_EXERCISE GOAL_: Filter the data below for the string "receivedTotal" and copy each matching line.

_RECORDED INFORMATION_:

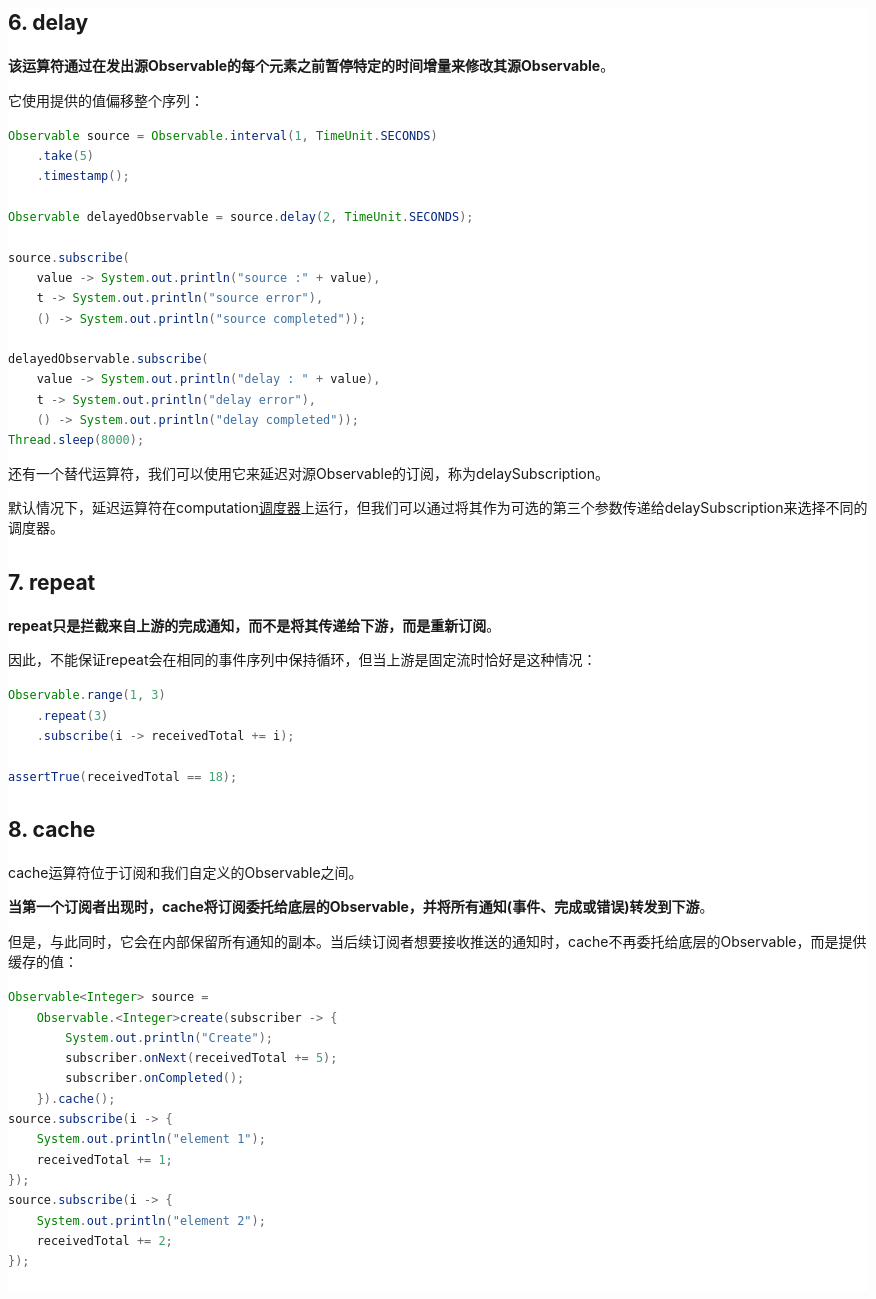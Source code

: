 ## 6. delay

**该运算符通过在发出源Observable的每个元素之前暂停特定的时间增量来修改其源Observable**。

它使用提供的值偏移整个序列：

```java
Observable source = Observable.interval(1, TimeUnit.SECONDS)
    .take(5)
    .timestamp();

Observable delayedObservable = source.delay(2, TimeUnit.SECONDS);

source.subscribe(
    value -> System.out.println("source :" + value),
    t -> System.out.println("source error"),
    () -> System.out.println("source completed"));

delayedObservable.subscribe(
    value -> System.out.println("delay : " + value),
    t -> System.out.println("delay error"),
    () -> System.out.println("delay completed"));
Thread.sleep(8000);
```

还有一个替代运算符，我们可以使用它来延迟对源Observable的订阅，称为delaySubscription。

默认情况下，延迟运算符在computation[调度器](http://reactivex.io/documentation/scheduler.html)上运行，但我们可以通过将其作为可选的第三个参数传递给delaySubscription来选择不同的调度器。

## 7. repeat

**repeat只是拦截来自上游的完成通知，而不是将其传递给下游，而是重新订阅**。

因此，不能保证repeat会在相同的事件序列中保持循环，但当上游是固定流时恰好是这种情况：

```java
Observable.range(1, 3)
    .repeat(3)
    .subscribe(i -> receivedTotal += i);
 
assertTrue(receivedTotal == 18);
```

## 8. cache

cache运算符位于订阅和我们自定义的Observable之间。

**当第一个订阅者出现时，cache将订阅委托给底层的Observable，并将所有通知(事件、完成或错误)转发到下游**。

但是，与此同时，它会在内部保留所有通知的副本。当后续订阅者想要接收推送的通知时，cache不再委托给底层的Observable，而是提供缓存的值：

```java
Observable<Integer> source =
    Observable.<Integer>create(subscriber -> {
        System.out.println("Create");
        subscriber.onNext(receivedTotal += 5);
        subscriber.onCompleted();
    }).cache();
source.subscribe(i -> {
    System.out.println("element 1");
    receivedTotal += 1;
});
source.subscribe(i -> {
    System.out.println("element 2");
    receivedTotal += 2;
});
 
```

_SOLUTION FOR THIS PROBLEM_:
    .subscribe(i -> receivedTotal += i);
assertTrue(receivedTotal == 18);
        subscriber.onNext(receivedTotal += 5);
    receivedTotal += 1;
    receivedTotal += 2;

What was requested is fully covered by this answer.